Mapping out the future

Lately I've been putting a great deal of thought into what I want to do after I finish my nursing program here at my college. I'll be graduating in December of 2011 and will be an RN. I'm leaning towards simply transferring from San Juan to UNM in Albuquerque and finishing my bachelors degree in nursing with them. I would LOVE LOVE LOVE to transfer to UW in Seattle and finish my BSN there, but then I'd be paying out of state tuition, which means I'd have to start making and selling meth in my garage to pay for it.
I suppose that is a bad idea, because the people I would be selling drugs to would eventually be the people I will have to treat in the hospital so...scratch that idea. I'll just sell a kidney and a lung. You only need one of each to survive, right? On that note, we actually have a place here in Farmington where you can sell your blood plasma. I don't know what they do with it, but I have had several friends who made a regular business of selling their plasma to get party money. Easy money for sure...maybe that's the answer to my how-to-finance-school problem.
A more realistic (though less dramatic) solution is to let Uncle Sam pay for it by way of the United States Navy. Yep, I would do it. How weird is this though? I CALLED THE NAVY...they didn't come after me or anything, and I EMAILED THE NAVY, gave them a full description of my education, how long I have left, reasons for interest, etc. You wouldn't guess it from my writing style on here, but I am capable of near-perfect grammar and structure when needed. Which by the way, is something their website is severely lacking in. It goes something like this (I am not making this up):dss"Your wildest dreams. Anywhere you want to go. Become more. Action. Part of a team." I was really ticked off and annoyed by the time I got through one paragraph because of the horrible grammatical errors it contained.

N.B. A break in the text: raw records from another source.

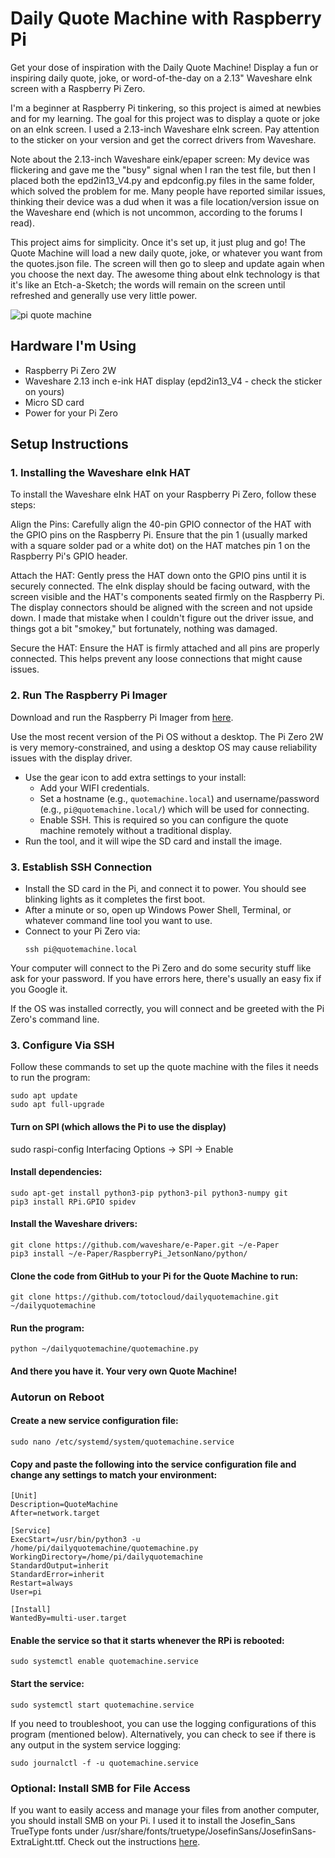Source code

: # Daily Quote Machine with Raspberry Pi

Get your dose of inspiration with the Daily Quote Machine! Display a fun or inspiring daily quote, joke, or word-of-the-day on a 2.13" Waveshare eInk screen with a Raspberry Pi Zero.

I'm a beginner at Raspberry Pi tinkering, so this project is aimed at newbies and for my learning. The goal for this project was to display a quote or joke on an eInk screen. I used a 2.13-inch Waveshare eInk screen. Pay attention to the sticker on your version and get the correct drivers from Waveshare. 

Note about the 2.13-inch Waveshare eink/epaper screen: My device was flickering and gave me the "busy" signal when I ran the test file, but then I placed both the epd2in13_V4.py and epdconfig.py files in the same folder, which solved the problem for me. Many people have reported similar issues, thinking their device was a dud when it was a file location/version issue on the Waveshare end (which is not uncommon, according to the forums I read).

This project aims for simplicity. Once it's set up, it just plug and go! The Quote Machine will load a new daily quote, joke, or whatever you want from the quotes.json file. The screen will then go to sleep and update again when you choose the next day. The awesome thing about eInk technology is that it's like an Etch-a-Sketch; the words will remain on the screen until refreshed and generally use very little power.

![pi quote machine](https://github.com/totocloud/dailyquotemachine/blob/0eb85a4e08da129583b6d5d084836053f889fa93/quote-machine-in-action.JPG)

## Hardware I'm Using

- Raspberry Pi Zero 2W
- Waveshare 2.13 inch e-ink HAT display (epd2in13_V4 - check the sticker on yours)
- Micro SD card
- Power for your Pi Zero

## Setup Instructions

### 1. Installing the Waveshare eInk HAT
To install the Waveshare eInk HAT on your Raspberry Pi Zero, follow these steps:

Align the Pins: Carefully align the 40-pin GPIO connector of the HAT with the GPIO pins on the Raspberry Pi. Ensure that the pin 1 (usually marked with a square solder pad or a white dot) on the HAT matches pin 1 on the Raspberry Pi's GPIO header.

Attach the HAT: Gently press the HAT down onto the GPIO pins until it is securely connected. The eInk display should be facing outward, with the screen visible and the HAT's components seated firmly on the Raspberry Pi. The display connectors should be aligned with the screen and not upside down. I made that mistake when I couldn't figure out the driver issue, and things got a bit "smokey," but fortunately, nothing was damaged.

Secure the HAT: Ensure the HAT is firmly attached and all pins are properly connected. This helps prevent any loose connections that might cause issues.

### 2. Run The Raspberry Pi Imager

Download and run the Raspberry Pi Imager from [here](https://www.raspberrypi.com/software/).

Use the most recent version of the Pi OS without a desktop. The Pi Zero 2W is very memory-constrained, and using a desktop OS may cause reliability issues with the display driver.
- Use the gear icon to add extra settings to your install:
  - Add your WIFI credentials.
  - Set a hostname (e.g., `quotemachine.local`) and username/password (e.g., `pi@quotemachine.local/`) which will be used for connecting.
  - Enable SSH. This is required so you can configure the quote machine remotely without a traditional display.
- Run the tool, and it will wipe the SD card and install the image.

### 3. Establish SSH Connection

- Install the SD card in the Pi, and connect it to power. You should see blinking lights as it completes the first boot.
- After a minute or so, open up Windows Power Shell, Terminal, or whatever command line tool you want to use.
- Connect to your Pi Zero via:
  ```
  ssh pi@quotemachine.local
  ```
Your computer will connect to the Pi Zero and do some security stuff like ask for your password. If you have errors here, there's usually an easy fix if you Google it.

If the OS was installed correctly, you will connect and be greeted with the Pi Zero's command line.

### 3. Configure Via SSH

Follow these commands to set up the quote machine with the files it needs to run the program:
```
sudo apt update
sudo apt full-upgrade
```

#### Turn on SPI (which allows the Pi to use the display)
sudo raspi-config
Interfacing Options -> SPI -> Enable

#### Install dependencies:
```
sudo apt-get install python3-pip python3-pil python3-numpy git
pip3 install RPi.GPIO spidev
```
#### Install the Waveshare drivers:
```
git clone https://github.com/waveshare/e-Paper.git ~/e-Paper
pip3 install ~/e-Paper/RaspberryPi_JetsonNano/python/
```
#### Clone the code from GitHub to your Pi for the Quote Machine to run:
```
git clone https://github.com/totocloud/dailyquotemachine.git ~/dailyquotemachine
```
#### Run the program:

```
python ~/dailyquotemachine/quotemachine.py
```
#### And there you have it. Your very own Quote Machine!

### Autorun on Reboot

#### Create a new service configuration file:
```
sudo nano /etc/systemd/system/quotemachine.service
```
#### Copy and paste the following into the service configuration file and change any settings to match your environment:
```
[Unit]
Description=QuoteMachine
After=network.target

[Service]
ExecStart=/usr/bin/python3 -u /home/pi/dailyquotemachine/quotemachine.py
WorkingDirectory=/home/pi/dailyquotemachine
StandardOutput=inherit
StandardError=inherit
Restart=always
User=pi 

[Install]
WantedBy=multi-user.target
```

#### Enable the service so that it starts whenever the RPi is rebooted:
```
sudo systemctl enable quotemachine.service
```

#### Start the service:
```
sudo systemctl start quotemachine.service
```

If you need to troubleshoot, you can use the logging configurations of this program (mentioned below). Alternatively, you can check to see if there is any output in the system service logging:
```
sudo journalctl -f -u quotemachine.service
```

### Optional: Install SMB for File Access

If you want to easily access and manage your files from another computer, you should install SMB on your Pi. I used it to install the Josefin_Sans TrueType fonts under /usr/share/fonts/truetype/JosefinSans/JosefinSans-ExtraLight.ttf. Check out the instructions [here](https://pimylifeup.com/raspberry-pi-samba/).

Back to what I was saying...so after I contacted them twice, they finally condescended to send me a letter, which was written with the same flair as their website ("Fast jets. Guns. Pow."), and a DVD loaded with film clips of jets with afterburners, He-Men with their faces painted, and groups of lemmings marching in step. And I'll stop right here to say I LOVE AND RESPECT OUR MILITARY with all of my heart. My family is a military family and I would be honored to serve. I just want a little more information to go on than the above mentioned items. Like, I'm not gonna fly a jet, I don't plan on painting my face (can you imagine the response that would get you while working in a hospital?), and marching in circles was fun when I was a 13 year old Civil Air Patrol cadet at summer encampment. I can think of a thousand other things I'd rather do than spend hours proving I can walk the exact same way as a hundred other people.

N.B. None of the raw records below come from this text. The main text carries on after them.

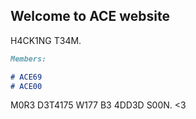 ## Welcome to ACE website

H4CK1NG T34M.

```markdown
Members:

# ACE69
# ACE00

```

M0R3 D3T4175 W177 B3 4DD3D S00N. <3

So basically, so far it seems that their recruiting efforts are focused on 17 year old kids that are impressed by uniforms and guns. Anyway, I'm still leaving the door open should they reconsider and decide to send me a semi-intelligent letter or, Heaven forbid, actually call me.

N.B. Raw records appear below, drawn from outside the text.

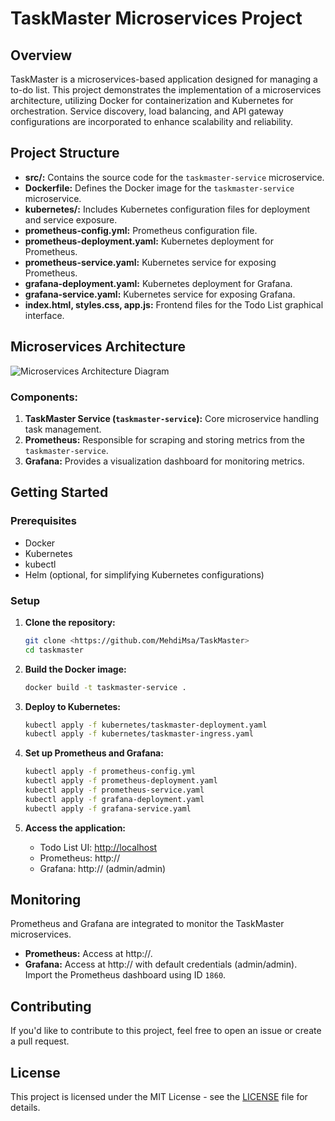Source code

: # TaskMaster Microservices Project

## Overview

TaskMaster is a microservices-based application designed for managing a to-do list. This project demonstrates the implementation of a microservices architecture, utilizing Docker for containerization and Kubernetes for orchestration. Service discovery, load balancing, and API gateway configurations are incorporated to enhance scalability and reliability.

## Project Structure

- **src/:** Contains the source code for the `taskmaster-service` microservice.
- **Dockerfile:** Defines the Docker image for the `taskmaster-service` microservice.
- **kubernetes/:** Includes Kubernetes configuration files for deployment and service exposure.
- **prometheus-config.yml:** Prometheus configuration file.
- **prometheus-deployment.yaml:** Kubernetes deployment for Prometheus.
- **prometheus-service.yaml:** Kubernetes service for exposing Prometheus.
- **grafana-deployment.yaml:** Kubernetes deployment for Grafana.
- **grafana-service.yaml:** Kubernetes service for exposing Grafana.
- **index.html, styles.css, app.js:** Frontend files for the Todo List graphical interface.

## Microservices Architecture

![Microservices Architecture Diagram](./microservices_architecture_diagram.png)

### Components:

1. **TaskMaster Service (`taskmaster-service`):** Core microservice handling task management.
2. **Prometheus:** Responsible for scraping and storing metrics from the `taskmaster-service`.
3. **Grafana:** Provides a visualization dashboard for monitoring metrics.

## Getting Started

### Prerequisites

- Docker
- Kubernetes
- kubectl
- Helm (optional, for simplifying Kubernetes configurations)

### Setup

1. **Clone the repository:**

    ```bash
    git clone <https://github.com/MehdiMsa/TaskMaster>
    cd taskmaster
    ```

2. **Build the Docker image:**

    ```bash
    docker build -t taskmaster-service .
    ```

3. **Deploy to Kubernetes:**

    ```bash
    kubectl apply -f kubernetes/taskmaster-deployment.yaml
    kubectl apply -f kubernetes/taskmaster-ingress.yaml
    ```

4. **Set up Prometheus and Grafana:**

    ```bash
    kubectl apply -f prometheus-config.yml
    kubectl apply -f prometheus-deployment.yaml
    kubectl apply -f prometheus-service.yaml
    kubectl apply -f grafana-deployment.yaml
    kubectl apply -f grafana-service.yaml
    ```

5. **Access the application:**

    - Todo List UI: [http://localhost](http://localhost)
    - Prometheus: http://<prometheus-external-ip>
    - Grafana: http://<grafana-external-ip> (admin/admin)

## Monitoring

Prometheus and Grafana are integrated to monitor the TaskMaster microservices.

- **Prometheus:** Access at http://<prometheus-external-ip>.
- **Grafana:** Access at http://<grafana-external-ip> with default credentials (admin/admin). Import the Prometheus dashboard using ID `1860`.

## Contributing

If you'd like to contribute to this project, feel free to open an issue or create a pull request.

## License

This project is licensed under the MIT License - see the [LICENSE](./LICENSE) file for details.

My ultimate goal, as most people have heard me blab about a ton already, is to enter the mission field. I need experience before I go, which is a huge factor in why I am interested in the Navy (motto: "Do Stuff"). I've been researching humanitarian aid groups like Doctors Without Borders and would love to work with them. I guess for now, the tentative plan is to sign a contract now with San Juan Regional, let them pay for my RN schooling, work for them for two years after graduation, during those two years be taking classes with UNM online, get my BSN, have two years of nursing experience under my belt at that time, then go on my journey to put band aids on the world (yea, they'll be the band aids that have Kermit the Frog's face all over them).